**TASK ITEM**. Your task is to filter the entries and copy every line containing the string "Screenshot".

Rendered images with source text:
· · · · · · ·

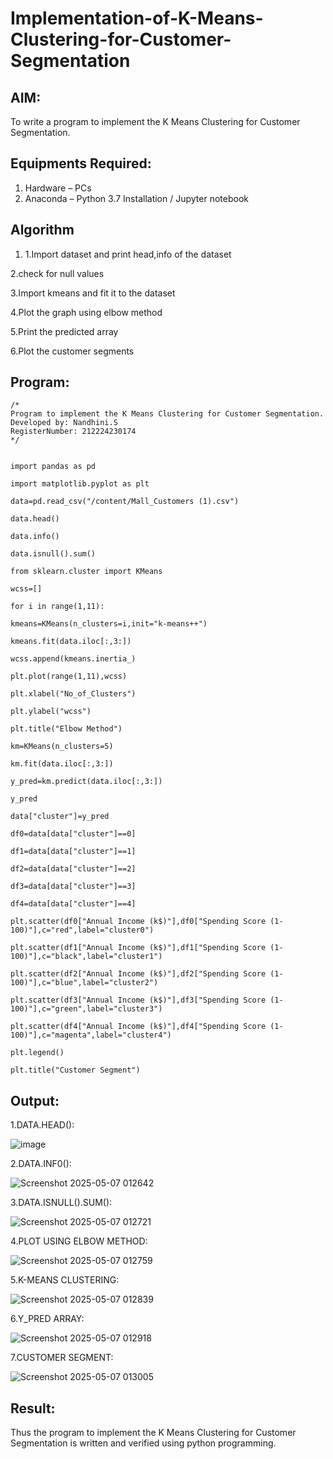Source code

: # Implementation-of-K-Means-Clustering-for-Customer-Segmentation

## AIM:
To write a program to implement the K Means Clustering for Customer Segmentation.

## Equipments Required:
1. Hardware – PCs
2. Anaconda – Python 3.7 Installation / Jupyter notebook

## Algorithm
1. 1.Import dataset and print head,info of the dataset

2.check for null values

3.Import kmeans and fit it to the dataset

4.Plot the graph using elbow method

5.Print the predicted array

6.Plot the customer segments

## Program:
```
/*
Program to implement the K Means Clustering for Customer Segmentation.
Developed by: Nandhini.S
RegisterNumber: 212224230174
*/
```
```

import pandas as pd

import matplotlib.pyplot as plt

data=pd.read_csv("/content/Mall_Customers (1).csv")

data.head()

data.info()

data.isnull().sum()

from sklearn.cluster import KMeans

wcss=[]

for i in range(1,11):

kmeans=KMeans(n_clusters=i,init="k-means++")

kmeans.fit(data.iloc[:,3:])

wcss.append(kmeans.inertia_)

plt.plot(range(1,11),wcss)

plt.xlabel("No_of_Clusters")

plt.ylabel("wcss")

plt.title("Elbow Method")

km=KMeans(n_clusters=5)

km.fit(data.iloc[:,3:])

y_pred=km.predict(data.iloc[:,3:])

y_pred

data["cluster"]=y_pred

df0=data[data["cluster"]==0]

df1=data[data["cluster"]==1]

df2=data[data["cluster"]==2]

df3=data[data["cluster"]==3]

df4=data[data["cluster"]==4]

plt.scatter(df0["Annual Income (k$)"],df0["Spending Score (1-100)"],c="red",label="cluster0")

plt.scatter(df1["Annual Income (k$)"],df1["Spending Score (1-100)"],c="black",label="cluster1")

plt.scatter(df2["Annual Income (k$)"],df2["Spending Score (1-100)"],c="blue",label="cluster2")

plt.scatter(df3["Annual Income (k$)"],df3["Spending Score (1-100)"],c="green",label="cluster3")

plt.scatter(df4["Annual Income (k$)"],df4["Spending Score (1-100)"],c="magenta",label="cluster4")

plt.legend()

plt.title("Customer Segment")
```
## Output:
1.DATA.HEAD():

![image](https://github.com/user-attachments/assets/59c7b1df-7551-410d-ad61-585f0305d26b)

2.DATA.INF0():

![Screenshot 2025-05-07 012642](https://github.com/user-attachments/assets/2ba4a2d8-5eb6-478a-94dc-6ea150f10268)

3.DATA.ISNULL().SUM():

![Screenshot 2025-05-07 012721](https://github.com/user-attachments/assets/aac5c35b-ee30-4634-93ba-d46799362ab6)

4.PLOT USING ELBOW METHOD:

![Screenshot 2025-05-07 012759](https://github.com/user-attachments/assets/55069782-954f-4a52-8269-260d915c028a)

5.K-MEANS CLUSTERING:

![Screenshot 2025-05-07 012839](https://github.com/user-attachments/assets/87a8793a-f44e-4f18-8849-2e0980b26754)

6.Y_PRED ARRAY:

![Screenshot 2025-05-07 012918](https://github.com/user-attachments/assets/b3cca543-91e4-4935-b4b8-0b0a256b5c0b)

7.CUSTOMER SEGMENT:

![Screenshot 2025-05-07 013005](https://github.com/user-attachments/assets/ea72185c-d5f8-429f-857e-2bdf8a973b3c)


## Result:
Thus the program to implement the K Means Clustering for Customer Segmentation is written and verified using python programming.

· · · · · · ·

**RESULT**.
![Screenshot 2025-05-07 012642](https://github.com/user-attachments/assets/2ba4a2d8-5eb6-478a-94dc-6ea150f10268)
![Screenshot 2025-05-07 012721](https://github.com/user-attachments/assets/aac5c35b-ee30-4634-93ba-d46799362ab6)
![Screenshot 2025-05-07 012759](https://github.com/user-attachments/assets/55069782-954f-4a52-8269-260d915c028a)
![Screenshot 2025-05-07 012839](https://github.com/user-attachments/assets/87a8793a-f44e-4f18-8849-2e0980b26754)
![Screenshot 2025-05-07 012918](https://github.com/user-attachments/assets/b3cca543-91e4-4935-b4b8-0b0a256b5c0b)
![Screenshot 2025-05-07 013005](https://github.com/user-attachments/assets/ea72185c-d5f8-429f-857e-2bdf8a973b3c)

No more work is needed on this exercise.